Die Ergebnisse der jüngsten Wahlen harren weiter ihrer Verkündung

Von Anja Bengelstorff, Nairobi *

In Kenia wachsen Anspannung und Enttäuschung unter den Wählern, während die Überforderung der nationalen Wahlkommission immer deutlicher zutage tritt.

Den dritten Tag in Folge kleben Millionen Kenianer an ihren Fernsehbildschirmen, Computermonitoren, Handy-Displays oder Radios. Am ersten Tag, Montag, sahen sie landesweit endlose Schlangen vor Wahllokalen, hörten Interviews mit geduldigen Männern und Frauen, entschlossen, ihre Stimme abzugeben, wie lange es auch dauern würde. Seit Dienstag Statistiken, Prognosen, Experten und noch mehr Experten. Quälend langsam schrauben sich die Zahlen hinter den Namen Uhuru Kenyatta und Raila Odinga, den beiden führenden Präsidentschaftskandidaten, aufwärts.

Seit Mittwoch, Tag 3, Stillstand. Das elektronische System, das die Übertragung der Ergebnisse der Präsidentschaftswahl von den Wahllokalen zur Wahlzentrale beschleunigen und sicherer machen sollte und das Kenia mit viel Steuergeldern angeschafft hatte, hat schlicht versagt.

Die Vertreter der 290 Wahlbezirke sind nun persönlich zur Wahlzentrale beordert, wo die Ergebnisse geprüft und offiziell verkündet werden sollen. 11,5 Millionen der 14,3 Millionen registrierten Wähler hatten ihre Stimme abgegeben.

Auch wenn die Wahlkommission darauf beharrt, dass sie per Gesetz sieben Tage Zeit hat, die Ergebnisse bekannt zu geben, sind die Kenianer alarmiert. Eine nicht zufriedenstellend begründete Verzögerung der Ergebnisse, Verwirrung über das Prozedere über Tage hinweg und uninformiert erscheinende Offizielle erinnern zu schmerzlich an das Chaos, das dem Ausbruch der Gewalt nach den Präsidentschaftswahlen im Dezember 2007 vorausging. Noch zwei Wochen vor den Wahlen am Montag hatten einer Umfrage zufolge 89 Prozent der Kenianer Vertrauen in die neue Kommission. Jetzt schwindet es stündlich. Ersetzt wird es durch Ungeduld und Enttäuschung. Aber nach wie vor nicht durch Gewalt. Die Fernsehsender zeigen Trickfilme statt stagnierender Wahlmonitore.

Kandidaten für regionale Positionen in der Küstenstadt Mombasa kündigten bereits an, Ergebnisse vor Gericht anfechten zu wollen.
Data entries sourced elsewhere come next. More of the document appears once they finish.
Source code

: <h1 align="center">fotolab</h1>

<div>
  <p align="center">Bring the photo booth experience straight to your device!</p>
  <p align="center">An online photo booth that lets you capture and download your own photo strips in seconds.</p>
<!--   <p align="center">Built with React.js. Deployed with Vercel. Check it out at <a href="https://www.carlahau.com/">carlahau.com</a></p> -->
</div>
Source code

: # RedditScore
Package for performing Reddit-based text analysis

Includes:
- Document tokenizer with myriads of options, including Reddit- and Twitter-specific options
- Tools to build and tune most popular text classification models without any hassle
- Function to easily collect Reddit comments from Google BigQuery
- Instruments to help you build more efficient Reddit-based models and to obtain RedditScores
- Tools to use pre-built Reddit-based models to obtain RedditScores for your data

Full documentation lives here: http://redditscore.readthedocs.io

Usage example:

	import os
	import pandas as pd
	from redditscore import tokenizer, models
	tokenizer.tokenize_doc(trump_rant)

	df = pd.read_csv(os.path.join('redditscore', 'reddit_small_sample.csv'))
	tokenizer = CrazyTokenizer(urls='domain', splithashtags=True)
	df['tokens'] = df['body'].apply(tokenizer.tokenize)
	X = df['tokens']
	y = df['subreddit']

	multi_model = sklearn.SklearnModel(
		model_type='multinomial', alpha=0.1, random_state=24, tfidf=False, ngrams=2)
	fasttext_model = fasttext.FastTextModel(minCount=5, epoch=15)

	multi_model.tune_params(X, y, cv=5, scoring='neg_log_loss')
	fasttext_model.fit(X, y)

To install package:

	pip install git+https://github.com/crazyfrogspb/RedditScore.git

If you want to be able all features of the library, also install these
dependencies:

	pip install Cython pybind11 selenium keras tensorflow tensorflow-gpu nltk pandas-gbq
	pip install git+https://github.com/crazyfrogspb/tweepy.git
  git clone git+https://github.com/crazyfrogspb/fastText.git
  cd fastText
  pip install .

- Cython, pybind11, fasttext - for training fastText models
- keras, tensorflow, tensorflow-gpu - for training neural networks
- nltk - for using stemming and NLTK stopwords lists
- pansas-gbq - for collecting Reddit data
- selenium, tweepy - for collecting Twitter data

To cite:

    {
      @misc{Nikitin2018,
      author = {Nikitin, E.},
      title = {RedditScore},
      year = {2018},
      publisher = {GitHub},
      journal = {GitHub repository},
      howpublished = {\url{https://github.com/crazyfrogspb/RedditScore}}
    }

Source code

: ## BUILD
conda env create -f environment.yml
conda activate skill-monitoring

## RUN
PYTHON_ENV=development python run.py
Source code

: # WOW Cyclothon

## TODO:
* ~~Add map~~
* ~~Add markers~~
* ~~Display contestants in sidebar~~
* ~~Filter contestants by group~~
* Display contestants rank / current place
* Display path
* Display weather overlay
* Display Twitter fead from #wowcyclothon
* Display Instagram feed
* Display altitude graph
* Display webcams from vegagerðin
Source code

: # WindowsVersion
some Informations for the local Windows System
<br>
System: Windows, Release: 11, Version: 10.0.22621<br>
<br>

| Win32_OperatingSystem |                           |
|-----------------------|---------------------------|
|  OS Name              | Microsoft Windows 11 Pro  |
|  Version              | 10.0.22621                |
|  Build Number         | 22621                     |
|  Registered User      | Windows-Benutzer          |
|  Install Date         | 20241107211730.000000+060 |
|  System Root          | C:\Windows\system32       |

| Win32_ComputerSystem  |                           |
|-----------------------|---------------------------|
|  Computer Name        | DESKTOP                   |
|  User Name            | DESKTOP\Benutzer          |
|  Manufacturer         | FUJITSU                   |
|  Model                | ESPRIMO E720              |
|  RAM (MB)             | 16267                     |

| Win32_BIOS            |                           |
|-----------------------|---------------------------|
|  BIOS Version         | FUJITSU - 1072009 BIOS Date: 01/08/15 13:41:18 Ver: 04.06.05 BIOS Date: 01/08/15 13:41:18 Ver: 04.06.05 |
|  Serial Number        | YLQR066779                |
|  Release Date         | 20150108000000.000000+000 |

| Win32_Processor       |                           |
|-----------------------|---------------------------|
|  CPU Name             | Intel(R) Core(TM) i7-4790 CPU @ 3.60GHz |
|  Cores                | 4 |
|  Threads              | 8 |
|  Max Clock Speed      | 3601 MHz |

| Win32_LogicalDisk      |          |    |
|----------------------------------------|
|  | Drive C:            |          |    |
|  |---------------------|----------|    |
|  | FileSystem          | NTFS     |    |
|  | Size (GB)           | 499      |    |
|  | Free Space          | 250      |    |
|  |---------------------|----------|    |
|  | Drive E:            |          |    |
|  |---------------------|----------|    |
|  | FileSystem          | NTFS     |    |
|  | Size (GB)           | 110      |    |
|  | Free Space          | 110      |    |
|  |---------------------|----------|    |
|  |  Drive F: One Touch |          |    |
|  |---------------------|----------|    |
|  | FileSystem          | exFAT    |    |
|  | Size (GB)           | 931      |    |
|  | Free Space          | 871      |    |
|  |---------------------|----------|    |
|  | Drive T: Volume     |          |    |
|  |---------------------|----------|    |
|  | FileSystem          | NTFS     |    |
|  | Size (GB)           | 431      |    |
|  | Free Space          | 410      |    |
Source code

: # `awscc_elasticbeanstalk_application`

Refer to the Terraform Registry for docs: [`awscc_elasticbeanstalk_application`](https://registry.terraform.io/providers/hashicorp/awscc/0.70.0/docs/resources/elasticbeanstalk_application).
Es hätte »Unregelmäßigkeiten« bei der Auszählung gegeben. Dennoch: Die Tatsache, dass Gerichte und nicht Gewalt auf der Straße den Konflikt schlichten sollen, ist ein nicht zu unterschätzender Fortschritt, den Kenia seit mit einer umfassenden Reform der Justiz gemacht hat. Noch wird das Vertrauen in die Gerichte und vor allem seine obersten Richter nicht angezweifelt.

Die EU-Beobachtermission bescheinigte Kenia am Mittwoch in einem vorläufigen Bericht ein »starkes Bekenntnis zu demokratischen Wahlen«. Chefbeobachter Alojz Peterle bestätigte, »die Atmosphäre während der Wahlen war im Allgemeinen ruhig, und der demokratische Geist der Kenianer setzte sich durch«. Eine Einschätzung zur Glaubwürdigkeit und Transparenz der Wahlen insgesamt könne aber erst nach Abschluss des gesamten Wahlprozesses gegeben werden.

Die Wahl vom 4. März war die bislang komplexeste: Zum ersten Mal waren die Wähler aufgerufen, über sechs Positionen vom Präsidenten bis zum lokalen Bezirksvertreter abzustimmen.